Saved data entries:
=== Begin Enclosure ===

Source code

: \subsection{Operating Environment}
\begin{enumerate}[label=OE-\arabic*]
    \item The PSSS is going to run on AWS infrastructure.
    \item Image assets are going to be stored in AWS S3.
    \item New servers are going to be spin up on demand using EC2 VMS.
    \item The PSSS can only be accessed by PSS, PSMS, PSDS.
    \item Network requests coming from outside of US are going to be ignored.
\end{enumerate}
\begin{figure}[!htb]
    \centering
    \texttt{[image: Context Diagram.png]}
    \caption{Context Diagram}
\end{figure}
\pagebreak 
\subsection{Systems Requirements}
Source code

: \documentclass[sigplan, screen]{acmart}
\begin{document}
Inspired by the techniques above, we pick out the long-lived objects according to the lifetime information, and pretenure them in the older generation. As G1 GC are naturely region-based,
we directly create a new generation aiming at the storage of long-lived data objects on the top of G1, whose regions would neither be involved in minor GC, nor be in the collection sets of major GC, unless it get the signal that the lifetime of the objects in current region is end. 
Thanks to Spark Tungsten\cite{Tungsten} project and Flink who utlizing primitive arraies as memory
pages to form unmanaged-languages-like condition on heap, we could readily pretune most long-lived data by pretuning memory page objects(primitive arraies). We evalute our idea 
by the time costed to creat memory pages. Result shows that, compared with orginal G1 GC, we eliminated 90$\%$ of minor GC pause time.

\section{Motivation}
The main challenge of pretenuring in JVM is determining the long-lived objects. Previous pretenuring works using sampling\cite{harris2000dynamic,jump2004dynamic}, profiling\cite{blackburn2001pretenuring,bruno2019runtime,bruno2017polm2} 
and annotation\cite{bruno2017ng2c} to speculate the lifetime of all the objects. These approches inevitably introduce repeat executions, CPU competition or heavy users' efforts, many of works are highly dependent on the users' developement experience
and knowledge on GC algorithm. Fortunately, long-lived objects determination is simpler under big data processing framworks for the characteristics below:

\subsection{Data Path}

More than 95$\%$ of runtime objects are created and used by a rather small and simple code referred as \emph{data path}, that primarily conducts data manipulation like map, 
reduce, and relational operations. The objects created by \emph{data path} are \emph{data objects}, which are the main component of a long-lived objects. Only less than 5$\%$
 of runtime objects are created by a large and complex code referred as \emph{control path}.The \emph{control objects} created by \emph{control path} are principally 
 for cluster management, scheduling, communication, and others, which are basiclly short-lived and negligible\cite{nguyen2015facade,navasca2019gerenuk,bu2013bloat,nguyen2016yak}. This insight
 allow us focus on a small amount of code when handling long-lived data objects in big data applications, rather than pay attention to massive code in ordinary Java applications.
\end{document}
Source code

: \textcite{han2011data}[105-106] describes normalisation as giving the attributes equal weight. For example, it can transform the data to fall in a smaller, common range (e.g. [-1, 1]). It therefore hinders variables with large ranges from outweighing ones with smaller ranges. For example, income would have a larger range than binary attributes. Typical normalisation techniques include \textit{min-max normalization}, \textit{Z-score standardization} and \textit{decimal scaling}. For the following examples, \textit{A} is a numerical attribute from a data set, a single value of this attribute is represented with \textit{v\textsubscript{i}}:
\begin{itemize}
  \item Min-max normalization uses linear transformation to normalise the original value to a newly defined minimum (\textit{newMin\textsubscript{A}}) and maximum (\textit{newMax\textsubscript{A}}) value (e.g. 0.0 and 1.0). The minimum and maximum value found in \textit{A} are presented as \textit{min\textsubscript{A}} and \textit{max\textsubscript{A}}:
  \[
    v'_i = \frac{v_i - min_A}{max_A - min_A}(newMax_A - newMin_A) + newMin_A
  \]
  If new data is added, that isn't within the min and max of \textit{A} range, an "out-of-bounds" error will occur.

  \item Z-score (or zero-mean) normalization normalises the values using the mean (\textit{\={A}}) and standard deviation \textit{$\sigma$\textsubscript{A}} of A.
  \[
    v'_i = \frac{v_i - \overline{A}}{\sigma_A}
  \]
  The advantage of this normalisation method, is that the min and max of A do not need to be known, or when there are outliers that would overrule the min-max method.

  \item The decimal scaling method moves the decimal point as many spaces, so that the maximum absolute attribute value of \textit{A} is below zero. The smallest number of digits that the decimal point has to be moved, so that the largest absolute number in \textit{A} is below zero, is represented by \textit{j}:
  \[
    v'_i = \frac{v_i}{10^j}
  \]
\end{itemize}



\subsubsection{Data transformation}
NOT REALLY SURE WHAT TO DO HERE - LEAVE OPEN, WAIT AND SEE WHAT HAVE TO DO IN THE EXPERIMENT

=== End Enclosure ===

Set down the data above once more so that nothing differs from the original.

Source code

: \subsection{Operating Environment}
\begin{enumerate}[label=OE-\arabic*]
    \item The PSSS is going to run on AWS infrastructure.
    \item Image assets are going to be stored in AWS S3.
    \item New servers are going to be spin up on demand using EC2 VMS.
    \item The PSSS can only be accessed by PSS, PSMS, PSDS.
    \item Network requests coming from outside of US are going to be ignored.
\end{enumerate}
\begin{figure}[!htb]
    \centering
    \texttt{[image: Context Diagram.png]}
    \caption{Context Diagram}
\end{figure}
\pagebreak 
\subsection{Systems Requirements}
Source code

: \documentclass[sigplan, screen]{acmart}
\begin{document}
Inspired by the techniques above, we pick out the long-lived objects according to the lifetime information, and pretenure them in the older generation. As G1 GC are naturely region-based,
we directly create a new generation aiming at the storage of long-lived data objects on the top of G1, whose regions would neither be involved in minor GC, nor be in the collection sets of major GC, unless it get the signal that the lifetime of the objects in current region is end. 
Thanks to Spark Tungsten\cite{Tungsten} project and Flink who utlizing primitive arraies as memory
pages to form unmanaged-languages-like condition on heap, we could readily pretune most long-lived data by pretuning memory page objects(primitive arraies). We evalute our idea 
by the time costed to creat memory pages. Result shows that, compared with orginal G1 GC, we eliminated 90$\%$ of minor GC pause time.

\section{Motivation}
The main challenge of pretenuring in JVM is determining the long-lived objects. Previous pretenuring works using sampling\cite{harris2000dynamic,jump2004dynamic}, profiling\cite{blackburn2001pretenuring,bruno2019runtime,bruno2017polm2} 
and annotation\cite{bruno2017ng2c} to speculate the lifetime of all the objects. These approches inevitably introduce repeat executions, CPU competition or heavy users' efforts, many of works are highly dependent on the users' developement experience
and knowledge on GC algorithm. Fortunately, long-lived objects determination is simpler under big data processing framworks for the characteristics below:

\subsection{Data Path}

More than 95$\%$ of runtime objects are created and used by a rather small and simple code referred as \emph{data path}, that primarily conducts data manipulation like map, 
reduce, and relational operations. The objects created by \emph{data path} are \emph{data objects}, which are the main component of a long-lived objects. Only less than 5$\%$
 of runtime objects are created by a large and complex code referred as \emph{control path}.The \emph{control objects} created by \emph{control path} are principally 
 for cluster management, scheduling, communication, and others, which are basiclly short-lived and negligible\cite{nguyen2015facade,navasca2019gerenuk,bu2013bloat,nguyen2016yak}. This insight
 allow us focus on a small amount of code when handling long-lived data objects in big data applications, rather than pay attention to massive code in ordinary Java applications.
\end{document}
Source code

: \textcite{han2011data}[105-106] describes normalisation as giving the attributes equal weight. For example, it can transform the data to fall in a smaller, common range (e.g. [-1, 1]). It therefore hinders variables with large ranges from outweighing ones with smaller ranges. For example, income would have a larger range than binary attributes. Typical normalisation techniques include \textit{min-max normalization}, \textit{Z-score standardization} and \textit{decimal scaling}. For the following examples, \textit{A} is a numerical attribute from a data set, a single value of this attribute is represented with \textit{v\textsubscript{i}}:
\begin{itemize}
  \item Min-max normalization uses linear transformation to normalise the original value to a newly defined minimum (\textit{newMin\textsubscript{A}}) and maximum (\textit{newMax\textsubscript{A}}) value (e.g. 0.0 and 1.0). The minimum and maximum value found in \textit{A} are presented as \textit{min\textsubscript{A}} and \textit{max\textsubscript{A}}:
  \[
    v'_i = \frac{v_i - min_A}{max_A - min_A}(newMax_A - newMin_A) + newMin_A
  \]
  If new data is added, that isn't within the min and max of \textit{A} range, an "out-of-bounds" error will occur.

  \item Z-score (or zero-mean) normalization normalises the values using the mean (\textit{\={A}}) and standard deviation \textit{$\sigma$\textsubscript{A}} of A.
  \[
    v'_i = \frac{v_i - \overline{A}}{\sigma_A}
  \]
  The advantage of this normalisation method, is that the min and max of A do not need to be known, or when there are outliers that would overrule the min-max method.

  \item The decimal scaling method moves the decimal point as many spaces, so that the maximum absolute attribute value of \textit{A} is below zero. The smallest number of digits that the decimal point has to be moved, so that the largest absolute number in \textit{A} is below zero, is represented by \textit{j}:
  \[
    v'_i = \frac{v_i}{10^j}
  \]
\end{itemize}



\subsubsection{Data transformation}
NOT REALLY SURE WHAT TO DO HERE - LEAVE OPEN, WAIT AND SEE WHAT HAVE TO DO IN THE EXPERIMENT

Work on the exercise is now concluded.